### Exercise directions
Only one stretch of the data below should be repeated: the lines from the line containing "Citizen science records" through the line containing "Nearby observations inflate", inclusive, exactly as they are.

### The records
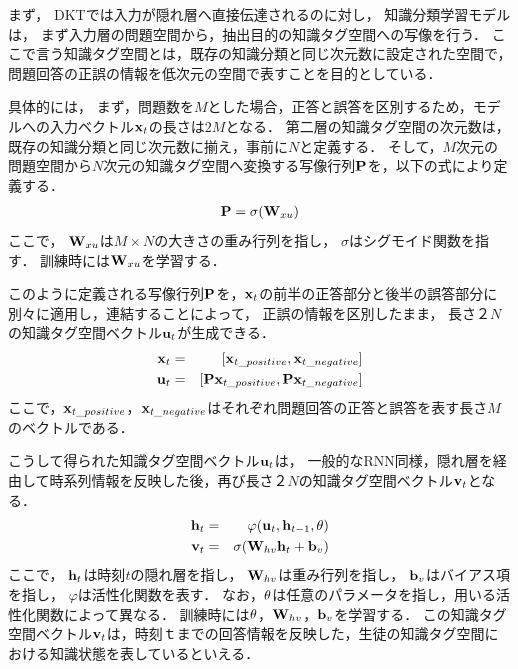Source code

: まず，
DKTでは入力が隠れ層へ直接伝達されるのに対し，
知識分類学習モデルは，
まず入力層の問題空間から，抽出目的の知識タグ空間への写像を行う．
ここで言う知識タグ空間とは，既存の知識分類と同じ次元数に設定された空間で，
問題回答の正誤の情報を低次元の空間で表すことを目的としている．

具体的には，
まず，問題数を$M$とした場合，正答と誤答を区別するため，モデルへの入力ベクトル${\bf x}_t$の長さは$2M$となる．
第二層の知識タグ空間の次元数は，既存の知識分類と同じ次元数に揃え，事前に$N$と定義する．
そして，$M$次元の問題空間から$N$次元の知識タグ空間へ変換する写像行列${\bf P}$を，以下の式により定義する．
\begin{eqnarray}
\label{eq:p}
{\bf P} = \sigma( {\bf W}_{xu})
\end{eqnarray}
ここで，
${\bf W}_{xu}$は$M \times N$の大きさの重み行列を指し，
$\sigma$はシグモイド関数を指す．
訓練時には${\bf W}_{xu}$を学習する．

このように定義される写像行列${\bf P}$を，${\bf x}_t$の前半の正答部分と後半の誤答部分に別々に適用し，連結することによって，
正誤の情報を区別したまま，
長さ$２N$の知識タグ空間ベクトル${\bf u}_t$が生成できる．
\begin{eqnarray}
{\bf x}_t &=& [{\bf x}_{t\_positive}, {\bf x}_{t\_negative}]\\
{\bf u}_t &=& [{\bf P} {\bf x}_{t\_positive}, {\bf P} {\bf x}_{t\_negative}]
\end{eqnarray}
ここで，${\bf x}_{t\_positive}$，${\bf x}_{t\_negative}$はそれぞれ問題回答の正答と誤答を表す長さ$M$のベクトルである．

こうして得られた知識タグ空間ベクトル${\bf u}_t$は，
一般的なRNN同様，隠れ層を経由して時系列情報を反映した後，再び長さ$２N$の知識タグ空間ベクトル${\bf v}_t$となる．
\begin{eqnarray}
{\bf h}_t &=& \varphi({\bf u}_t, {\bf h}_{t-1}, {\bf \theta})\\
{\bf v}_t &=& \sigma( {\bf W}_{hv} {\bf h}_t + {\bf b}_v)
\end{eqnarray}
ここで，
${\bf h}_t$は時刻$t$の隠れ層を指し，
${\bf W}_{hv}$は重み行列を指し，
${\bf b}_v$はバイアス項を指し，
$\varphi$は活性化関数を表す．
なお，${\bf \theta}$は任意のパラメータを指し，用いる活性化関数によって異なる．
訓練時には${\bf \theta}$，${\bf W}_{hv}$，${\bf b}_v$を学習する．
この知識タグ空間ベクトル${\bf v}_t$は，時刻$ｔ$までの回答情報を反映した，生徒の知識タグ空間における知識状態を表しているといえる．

...

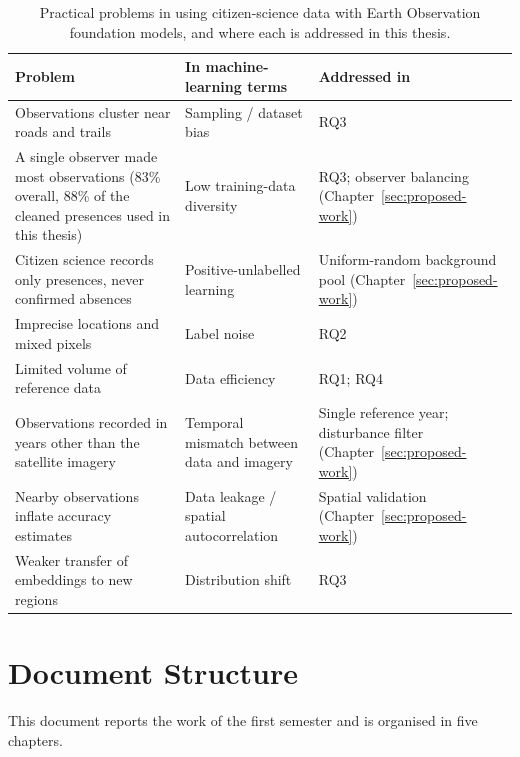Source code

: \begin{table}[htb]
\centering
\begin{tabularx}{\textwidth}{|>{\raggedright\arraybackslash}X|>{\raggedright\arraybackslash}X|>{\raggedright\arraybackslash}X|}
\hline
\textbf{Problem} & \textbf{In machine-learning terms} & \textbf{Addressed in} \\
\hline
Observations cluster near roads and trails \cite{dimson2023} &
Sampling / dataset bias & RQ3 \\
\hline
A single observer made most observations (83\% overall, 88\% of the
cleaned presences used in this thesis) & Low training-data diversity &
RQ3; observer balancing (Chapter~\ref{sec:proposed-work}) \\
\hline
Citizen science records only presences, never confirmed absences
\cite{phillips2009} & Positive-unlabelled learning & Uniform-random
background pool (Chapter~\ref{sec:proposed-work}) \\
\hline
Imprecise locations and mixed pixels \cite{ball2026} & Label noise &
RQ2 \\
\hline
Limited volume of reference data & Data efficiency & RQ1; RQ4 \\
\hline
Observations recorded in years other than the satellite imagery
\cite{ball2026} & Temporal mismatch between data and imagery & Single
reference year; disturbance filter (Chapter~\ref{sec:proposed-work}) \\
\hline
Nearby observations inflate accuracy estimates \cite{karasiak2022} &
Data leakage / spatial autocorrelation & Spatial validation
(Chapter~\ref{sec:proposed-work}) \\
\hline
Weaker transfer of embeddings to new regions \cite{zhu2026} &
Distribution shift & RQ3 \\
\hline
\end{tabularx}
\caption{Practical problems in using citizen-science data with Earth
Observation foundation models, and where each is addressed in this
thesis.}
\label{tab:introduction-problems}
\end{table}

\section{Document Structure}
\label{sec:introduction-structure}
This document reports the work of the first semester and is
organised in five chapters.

### Solution to the exercise
Citizen science records only presences, never confirmed absences
\cite{phillips2009} & Positive-unlabelled learning & Uniform-random
background pool (Chapter~\ref{sec:proposed-work}) \\
\hline
Imprecise locations and mixed pixels \cite{ball2026} & Label noise &
RQ2 \\
\hline
Limited volume of reference data & Data efficiency & RQ1; RQ4 \\
\hline
Observations recorded in years other than the satellite imagery
\cite{ball2026} & Temporal mismatch between data and imagery & Single
reference year; disturbance filter (Chapter~\ref{sec:proposed-work}) \\
\hline
Nearby observations inflate accuracy estimates \cite{karasiak2022} &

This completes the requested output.